======== Material shown ========
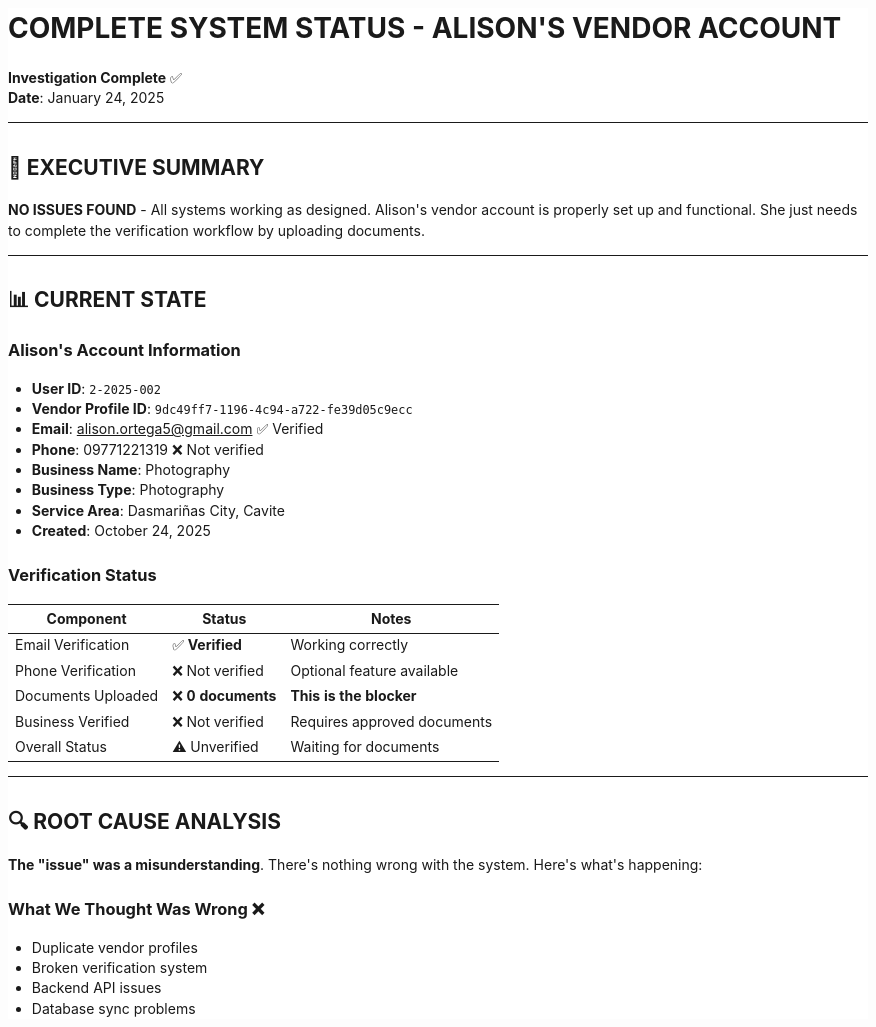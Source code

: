 # COMPLETE SYSTEM STATUS - ALISON'S VENDOR ACCOUNT
**Investigation Complete** ✅  
**Date**: January 24, 2025

---

## 🎯 EXECUTIVE SUMMARY

**NO ISSUES FOUND** - All systems working as designed. Alison's vendor account is properly set up and functional. She just needs to complete the verification workflow by uploading documents.

---

## 📊 CURRENT STATE

### Alison's Account Information
- **User ID**: `2-2025-002`
- **Vendor Profile ID**: `9dc49ff7-1196-4c94-a722-fe39d05c9ecc`
- **Email**: alison.ortega5@gmail.com ✅ Verified
- **Phone**: 09771221319 ❌ Not verified
- **Business Name**: Photography
- **Business Type**: Photography
- **Service Area**: Dasmariñas City, Cavite
- **Created**: October 24, 2025

### Verification Status
| Component | Status | Notes |
|-----------|--------|-------|
| Email Verification | ✅ **Verified** | Working correctly |
| Phone Verification | ❌ Not verified | Optional feature available |
| Documents Uploaded | ❌ **0 documents** | **This is the blocker** |
| Business Verified | ❌ Not verified | Requires approved documents |
| Overall Status | ⚠️ Unverified | Waiting for documents |

---

## 🔍 ROOT CAUSE ANALYSIS

**The "issue" was a misunderstanding**. There's nothing wrong with the system. Here's what's happening:

### What We Thought Was Wrong ❌
- Duplicate vendor profiles
- Broken verification system
- Backend API issues
- Database sync problems
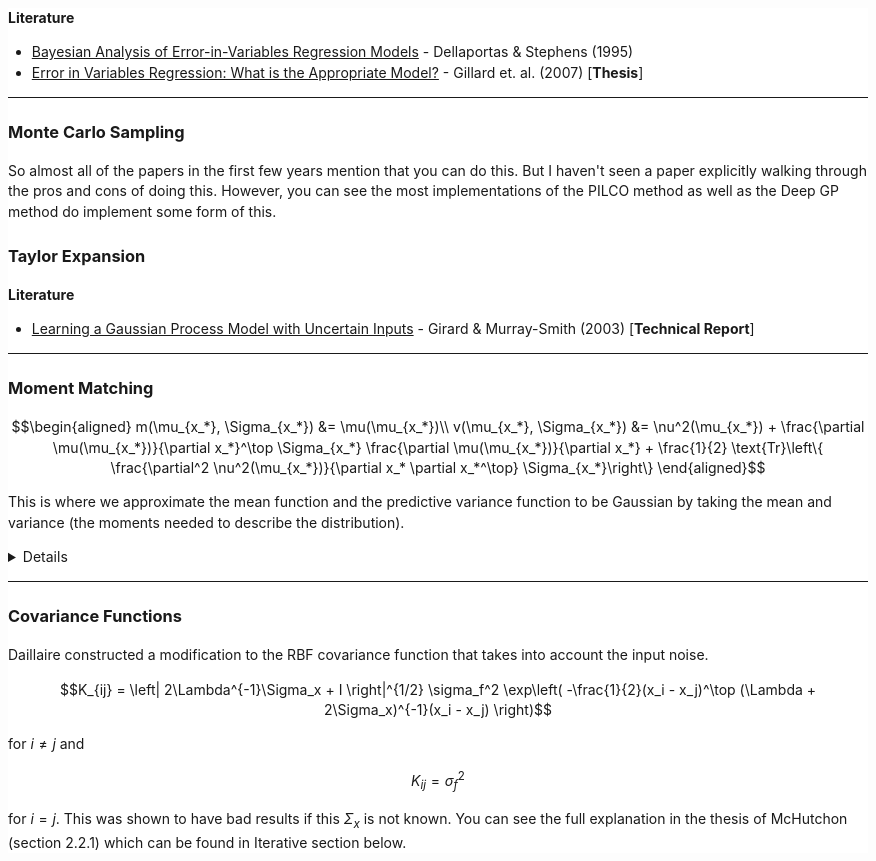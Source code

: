 **Literature**

* [Bayesian Analysis of Error-in-Variables Regression Models]() - Dellaportas & Stephens (1995)
* [Error in Variables Regression: What is the Appropriate Model?](http://orca.cf.ac.uk/54629/1/U585018.pdf) - Gillard et. al. (2007) [**Thesis**]

---
### Monte Carlo Sampling

So almost all of the papers in the first few years mention that you can do this. But I haven't seen a paper explicitly walking through the pros and cons of doing this. However, you can see the most implementations of the PILCO method as well as the Deep GP method do implement some form of this.
### Taylor Expansion



**Literature**

* [Learning a Gaussian Process Model with Uncertain Inputs]() - Girard & Murray-Smith (2003) [**Technical Report**]



---
### Moment Matching


$$\begin{aligned}
m(\mu_{x_*}, \Sigma_{x_*}) &= \mu(\mu_{x_*})\\
v(\mu_{x_*}, \Sigma_{x_*}) &= \nu^2(\mu_{x_*}) + 
\frac{\partial \mu(\mu_{x_*})}{\partial x_*}^\top
\Sigma_{x_*}
\frac{\partial \mu(\mu_{x_*})}{\partial x_*} +
\frac{1}{2} \text{Tr}\left\{ \frac{\partial^2 \nu^2(\mu_{x_*})}{\partial x_* \partial x_*^\top}  \Sigma_{x_*}\right\}
\end{aligned}$$

This is where we approximate the mean function and the predictive variance function to be Gaussian by taking the mean and variance (the moments needed to describe the distribution).

<details></details>

---
### Covariance Functions


Daillaire constructed a modification to the RBF covariance function that takes into account the input noise.

$$K_{ij} = \left| 2\Lambda^{-1}\Sigma_x + I \right|^{1/2} \sigma_f^2 \exp\left( -\frac{1}{2}(x_i - x_j)^\top (\Lambda + 2\Sigma_x)^{-1}(x_i - x_j) \right)$$

for $i\neq j$ and

$$K_{ij}=\sigma_f^2$$

for $i=j$. This was shown to have bad results if this $\Sigma_x$ is not known. You can see the full explanation in the thesis of McHutchon (section 2.2.1) which can be found in Iterative section below.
========
**Prompt**
Each entry should be copied exactly as written, though any pictures stay out.

**Task answer**
Source code

: # COMPLETE SYSTEM STATUS - ALISON'S VENDOR ACCOUNT
**Investigation Complete** ✅  
**Date**: January 24, 2025

---

## 🎯 EXECUTIVE SUMMARY

**NO ISSUES FOUND** - All systems working as designed. Alison's vendor account is properly set up and functional. She just needs to complete the verification workflow by uploading documents.

---

## 📊 CURRENT STATE

### Alison's Account Information
- **User ID**: `2-2025-002`
- **Vendor Profile ID**: `9dc49ff7-1196-4c94-a722-fe39d05c9ecc`
- **Email**: alison.ortega5@gmail.com ✅ Verified
- **Phone**: 09771221319 ❌ Not verified
- **Business Name**: Photography
- **Business Type**: Photography
- **Service Area**: Dasmariñas City, Cavite
- **Created**: October 24, 2025

### Verification Status
| Component | Status | Notes |
|-----------|--------|-------|
| Email Verification | ✅ **Verified** | Working correctly |
| Phone Verification | ❌ Not verified | Optional feature available |
| Documents Uploaded | ❌ **0 documents** | **This is the blocker** |
| Business Verified | ❌ Not verified | Requires approved documents |
| Overall Status | ⚠️ Unverified | Waiting for documents |

---

## 🔍 ROOT CAUSE ANALYSIS

**The "issue" was a misunderstanding**. There's nothing wrong with the system. Here's what's happening:

### What We Thought Was Wrong ❌
- Duplicate vendor profiles
- Broken verification system
- Backend API issues
- Database sync problems
Source code

: **Literature**

* [Bayesian Analysis of Error-in-Variables Regression Models]() - Dellaportas & Stephens (1995)
* [Error in Variables Regression: What is the Appropriate Model?](http://orca.cf.ac.uk/54629/1/U585018.pdf) - Gillard et. al. (2007) [**Thesis**]

---
### Monte Carlo Sampling

So almost all of the papers in the first few years mention that you can do this. But I haven't seen a paper explicitly walking through the pros and cons of doing this. However, you can see the most implementations of the PILCO method as well as the Deep GP method do implement some form of this.
### Taylor Expansion



**Literature**

* [Learning a Gaussian Process Model with Uncertain Inputs]() - Girard & Murray-Smith (2003) [**Technical Report**]



---
### Moment Matching


$$\begin{aligned}
m(\mu_{x_*}, \Sigma_{x_*}) &= \mu(\mu_{x_*})\\
v(\mu_{x_*}, \Sigma_{x_*}) &= \nu^2(\mu_{x_*}) + 
\frac{\partial \mu(\mu_{x_*})}{\partial x_*}^\top
\Sigma_{x_*}
\frac{\partial \mu(\mu_{x_*})}{\partial x_*} +
\frac{1}{2} \text{Tr}\left\{ \frac{\partial^2 \nu^2(\mu_{x_*})}{\partial x_* \partial x_*^\top}  \Sigma_{x_*}\right\}
\end{aligned}$$

This is where we approximate the mean function and the predictive variance function to be Gaussian by taking the mean and variance (the moments needed to describe the distribution).

<details></details>

---
### Covariance Functions


Daillaire constructed a modification to the RBF covariance function that takes into account the input noise.

$$K_{ij} = \left| 2\Lambda^{-1}\Sigma_x + I \right|^{1/2} \sigma_f^2 \exp\left( -\frac{1}{2}(x_i - x_j)^\top (\Lambda + 2\Sigma_x)^{-1}(x_i - x_j) \right)$$

for $i\neq j$ and

$$K_{ij}=\sigma_f^2$$

for $i=j$. This was shown to have bad results if this $\Sigma_x$ is not known. You can see the full explanation in the thesis of McHutchon (section 2.2.1) which can be found in Iterative section below.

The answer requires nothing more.